# Looking for a nice silver standard breeder



## Buck (Oct 22, 2009)

Does anyone know a reputable breeder? I am looking for nice silver for me and Cooper (black standard). I would consider a white.


----------



## spoospirit (Mar 10, 2009)

_I don't know of any good breeders of silver but I wish you luck in your search. I see that you are new so a very big welcome to you._


----------



## Dogsinstyle (Sep 6, 2009)

Karen Green is expecting a litter, she has nice silvers.
http://www.desertreefpoodles.com/home.cfm
Carole


----------



## Buck (Oct 22, 2009)

Thanks


----------



## Buck (Oct 22, 2009)

I found a silver male in Virginia from Sunridge that is 9 months old. Do you know anything about this breeder


----------



## roxy25 (Dec 18, 2008)

Here are some more breeders to check out that are on the east coast ( I have no experience with them so do your research  ) 
http://gbwebs.com/blacktie/index.htm
http://www.lyndalekennels.com/index.html
http://www.jatekostandardpoodles.com/site/index.html

I heard good things about this breeder from one of my mentors 
http://www.whisperwindstandardpoodles.com/silvers.html


----------



## Buck (Oct 22, 2009)

Will do and thanks so much


----------



## Buck (Oct 22, 2009)

Justed wanted to let you know that Carolyn with Lyndale Poodles passed away on September 11th.


----------



## WonderPup (Oct 26, 2008)

roxy25 said:


> Here are some more breeders to check out that are on the east coast ( I have no experience with them so do your research  )
> http://gbwebs.com/blacktie/index.htm
> 
> I heard good things about this breeder from one of my mentors
> http://www.whisperwindstandardpoodles.com/silvers.html


I love the blacktie poodles, I hate it that blacktie is her kennel name b/c it's the same as mine before I got poodles so I guess if I ever really get into showing and breeding spoos then I'll have to do it under a different name. She doesn't live that far from me I hope to get to know her at some point in the future and get advice and maybe a future silver puppy. Before I got my girl I used to go to her site and just look at her dogs and dream lol.


----------



## Cdnjennga (Jul 30, 2009)

Welcome Buck!

I don't have any personal recos, but this thread might help. Quite a few Silver breeders were mentioned. 
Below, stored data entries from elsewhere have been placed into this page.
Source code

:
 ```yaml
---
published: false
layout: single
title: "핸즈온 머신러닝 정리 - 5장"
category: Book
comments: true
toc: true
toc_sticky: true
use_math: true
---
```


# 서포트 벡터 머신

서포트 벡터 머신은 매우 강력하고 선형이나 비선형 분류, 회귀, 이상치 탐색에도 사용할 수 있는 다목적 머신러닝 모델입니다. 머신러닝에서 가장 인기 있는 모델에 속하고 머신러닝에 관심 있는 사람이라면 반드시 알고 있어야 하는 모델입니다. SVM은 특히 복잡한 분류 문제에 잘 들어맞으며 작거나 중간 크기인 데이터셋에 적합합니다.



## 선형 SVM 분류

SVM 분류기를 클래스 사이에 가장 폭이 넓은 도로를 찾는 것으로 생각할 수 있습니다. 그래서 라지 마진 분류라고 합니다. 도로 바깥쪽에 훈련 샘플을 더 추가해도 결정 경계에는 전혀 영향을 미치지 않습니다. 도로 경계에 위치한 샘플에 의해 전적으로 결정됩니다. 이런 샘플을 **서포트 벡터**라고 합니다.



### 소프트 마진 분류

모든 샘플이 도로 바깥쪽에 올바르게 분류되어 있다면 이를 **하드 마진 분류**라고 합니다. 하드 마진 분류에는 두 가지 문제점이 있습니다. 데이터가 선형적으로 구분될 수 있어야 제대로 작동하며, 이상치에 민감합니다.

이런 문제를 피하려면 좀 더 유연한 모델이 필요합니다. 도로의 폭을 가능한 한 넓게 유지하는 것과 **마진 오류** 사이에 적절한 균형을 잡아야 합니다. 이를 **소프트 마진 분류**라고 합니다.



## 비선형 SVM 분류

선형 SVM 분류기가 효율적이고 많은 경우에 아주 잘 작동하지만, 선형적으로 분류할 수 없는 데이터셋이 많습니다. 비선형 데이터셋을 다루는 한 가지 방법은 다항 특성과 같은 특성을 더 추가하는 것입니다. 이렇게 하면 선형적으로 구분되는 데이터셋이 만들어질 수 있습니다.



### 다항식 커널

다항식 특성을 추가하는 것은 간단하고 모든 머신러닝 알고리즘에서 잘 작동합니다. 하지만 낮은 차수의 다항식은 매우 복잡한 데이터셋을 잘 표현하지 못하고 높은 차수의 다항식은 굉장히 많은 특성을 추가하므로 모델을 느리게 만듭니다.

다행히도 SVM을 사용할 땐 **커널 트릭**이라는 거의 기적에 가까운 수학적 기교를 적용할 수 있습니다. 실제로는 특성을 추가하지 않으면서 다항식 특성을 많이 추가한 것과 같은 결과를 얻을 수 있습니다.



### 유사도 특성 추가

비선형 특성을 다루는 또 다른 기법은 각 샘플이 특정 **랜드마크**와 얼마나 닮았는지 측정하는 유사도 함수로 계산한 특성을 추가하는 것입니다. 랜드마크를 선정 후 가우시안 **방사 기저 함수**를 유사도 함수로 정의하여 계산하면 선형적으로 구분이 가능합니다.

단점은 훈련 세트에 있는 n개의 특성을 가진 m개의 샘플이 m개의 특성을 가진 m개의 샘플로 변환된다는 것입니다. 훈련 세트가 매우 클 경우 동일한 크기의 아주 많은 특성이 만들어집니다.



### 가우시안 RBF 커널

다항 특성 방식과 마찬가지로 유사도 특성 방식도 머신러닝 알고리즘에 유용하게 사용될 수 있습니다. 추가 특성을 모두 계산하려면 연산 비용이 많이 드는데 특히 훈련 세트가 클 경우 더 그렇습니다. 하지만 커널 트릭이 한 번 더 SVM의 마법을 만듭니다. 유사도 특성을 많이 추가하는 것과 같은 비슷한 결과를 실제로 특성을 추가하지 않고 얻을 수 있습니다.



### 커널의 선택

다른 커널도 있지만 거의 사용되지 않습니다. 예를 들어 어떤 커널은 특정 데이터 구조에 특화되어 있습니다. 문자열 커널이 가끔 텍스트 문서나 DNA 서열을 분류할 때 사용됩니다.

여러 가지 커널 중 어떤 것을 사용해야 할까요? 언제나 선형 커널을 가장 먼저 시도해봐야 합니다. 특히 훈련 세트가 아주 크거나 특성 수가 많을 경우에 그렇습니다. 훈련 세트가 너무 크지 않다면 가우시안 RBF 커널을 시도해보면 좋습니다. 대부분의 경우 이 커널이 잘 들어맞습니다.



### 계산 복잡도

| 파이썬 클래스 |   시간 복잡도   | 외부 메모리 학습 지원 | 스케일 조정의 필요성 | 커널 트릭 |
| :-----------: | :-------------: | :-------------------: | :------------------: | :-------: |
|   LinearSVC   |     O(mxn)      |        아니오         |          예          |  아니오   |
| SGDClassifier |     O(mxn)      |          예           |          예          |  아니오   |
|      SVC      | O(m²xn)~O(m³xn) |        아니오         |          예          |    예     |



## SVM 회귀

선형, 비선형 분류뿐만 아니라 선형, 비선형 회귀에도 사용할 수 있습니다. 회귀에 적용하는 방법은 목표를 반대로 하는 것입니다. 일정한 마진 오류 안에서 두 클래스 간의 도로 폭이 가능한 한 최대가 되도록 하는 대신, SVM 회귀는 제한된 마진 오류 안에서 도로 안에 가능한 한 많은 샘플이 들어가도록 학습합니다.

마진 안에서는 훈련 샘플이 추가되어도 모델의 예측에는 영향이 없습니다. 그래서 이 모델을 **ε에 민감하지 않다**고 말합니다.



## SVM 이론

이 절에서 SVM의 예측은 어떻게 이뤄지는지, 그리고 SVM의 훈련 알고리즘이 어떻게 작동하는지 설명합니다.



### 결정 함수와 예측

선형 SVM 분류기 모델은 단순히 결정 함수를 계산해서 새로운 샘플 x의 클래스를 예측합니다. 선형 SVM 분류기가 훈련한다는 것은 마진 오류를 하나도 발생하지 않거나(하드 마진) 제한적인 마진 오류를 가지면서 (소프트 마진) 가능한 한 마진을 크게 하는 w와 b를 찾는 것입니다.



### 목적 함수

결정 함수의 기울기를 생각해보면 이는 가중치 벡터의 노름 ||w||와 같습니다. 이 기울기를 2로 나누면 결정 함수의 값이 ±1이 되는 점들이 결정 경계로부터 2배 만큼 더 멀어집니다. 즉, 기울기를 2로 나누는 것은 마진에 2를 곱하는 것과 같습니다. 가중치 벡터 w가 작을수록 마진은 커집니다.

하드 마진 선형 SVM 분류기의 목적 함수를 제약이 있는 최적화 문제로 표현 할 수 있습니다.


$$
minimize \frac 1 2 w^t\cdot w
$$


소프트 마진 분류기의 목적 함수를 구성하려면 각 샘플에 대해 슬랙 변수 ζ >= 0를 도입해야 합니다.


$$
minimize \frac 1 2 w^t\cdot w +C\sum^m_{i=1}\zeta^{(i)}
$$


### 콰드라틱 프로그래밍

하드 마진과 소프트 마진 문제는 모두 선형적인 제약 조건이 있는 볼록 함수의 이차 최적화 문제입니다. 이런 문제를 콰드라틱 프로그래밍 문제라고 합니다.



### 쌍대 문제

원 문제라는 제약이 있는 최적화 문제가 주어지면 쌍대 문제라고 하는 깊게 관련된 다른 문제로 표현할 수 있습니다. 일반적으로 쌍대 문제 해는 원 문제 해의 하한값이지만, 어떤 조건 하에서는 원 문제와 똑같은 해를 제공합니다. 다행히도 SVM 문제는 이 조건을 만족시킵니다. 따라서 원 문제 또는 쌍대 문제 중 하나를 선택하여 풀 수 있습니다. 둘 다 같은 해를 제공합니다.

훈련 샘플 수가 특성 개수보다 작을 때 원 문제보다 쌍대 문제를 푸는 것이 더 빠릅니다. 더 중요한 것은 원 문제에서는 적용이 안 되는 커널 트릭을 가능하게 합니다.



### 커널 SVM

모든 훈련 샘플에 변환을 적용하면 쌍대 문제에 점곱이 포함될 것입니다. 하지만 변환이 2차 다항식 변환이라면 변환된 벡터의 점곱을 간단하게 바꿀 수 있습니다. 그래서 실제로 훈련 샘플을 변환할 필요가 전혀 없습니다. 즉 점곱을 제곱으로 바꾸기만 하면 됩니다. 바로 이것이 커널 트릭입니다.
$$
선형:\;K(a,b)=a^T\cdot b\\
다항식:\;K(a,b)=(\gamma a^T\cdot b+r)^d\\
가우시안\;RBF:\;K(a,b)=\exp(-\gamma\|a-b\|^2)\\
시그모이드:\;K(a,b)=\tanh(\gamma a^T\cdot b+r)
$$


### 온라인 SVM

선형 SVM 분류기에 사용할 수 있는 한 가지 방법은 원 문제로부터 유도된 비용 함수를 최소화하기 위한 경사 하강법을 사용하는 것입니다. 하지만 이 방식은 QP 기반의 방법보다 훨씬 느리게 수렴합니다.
http://www.poodleforum.com/showthread.php?t=2733&highlight=silver+breeder


----------



## KPoos (Aug 29, 2009)

The thing I saw that I don't like about the Whisperwind poodles is their eyes. They are a bit too round for my liking but you've got to go with what you want.


----------



## Poodle Lover (Mar 24, 2008)

KPoos said:


> The thing I saw that I don't like about the Whisperwind poodles is their eyes. They are a bit too round for my liking but you've got to go with what you want.


I actually like standards with slightly larger, almond eyes. I find them so beautiful and exotic.


----------



## jak (Aug 15, 2009)

I know Pinafore Poodles breed nice Silvers.
The breeder who bred our girl, recommends them highly
http://pinaforepoodles.com/


----------



## cbrand (Aug 9, 2009)

This web site lists a number of breeders including Silver:

http://www.StandardPoodles.org/


I see that Stargazer Poodles has a litter coming in December. Not Silver, but you could get a very nice White out of this breeding. I really like the pedigree.

I know that Alegria Poodles has a Silver/ Blue litter coming but you would need to ship from AZ.


----------



## KPoos (Aug 29, 2009)

Poodle Lover said:


> I actually like standards with slightly larger, almond eyes. I find them so beautiful and exotic.


I said round not almond. Almond is the standard and what they should have but too many people breed poodles with round eyes and they don't have that expression that I look for in a poodle face. Harry has round eyes and I don't like his expression nearly as much as Jasper's that has almond shaped eyes.


----------



## bigredpoodle (Sep 13, 2009)

Buck said:


> Thanks


I can recommend Karen Green as well. Do you want a pup or an adult ?


----------



## Locket (Jun 21, 2009)

http://www.bibelotpoodles.ca/ Don't have experience with them personally, but they look like they're doing the right things and have nice dogs with titles on both ends.


----------



## Buck (Oct 22, 2009)

Something under the age of 2 male or female. Cooper is almost 18 months old.


----------



## roxy25 (Dec 18, 2008)

Buck , you will most likely need to contact these breeders. I know a lot of breeders do not update their website. They could have older pups and well as litters. They will also know other breeders who have what you looking for.


----------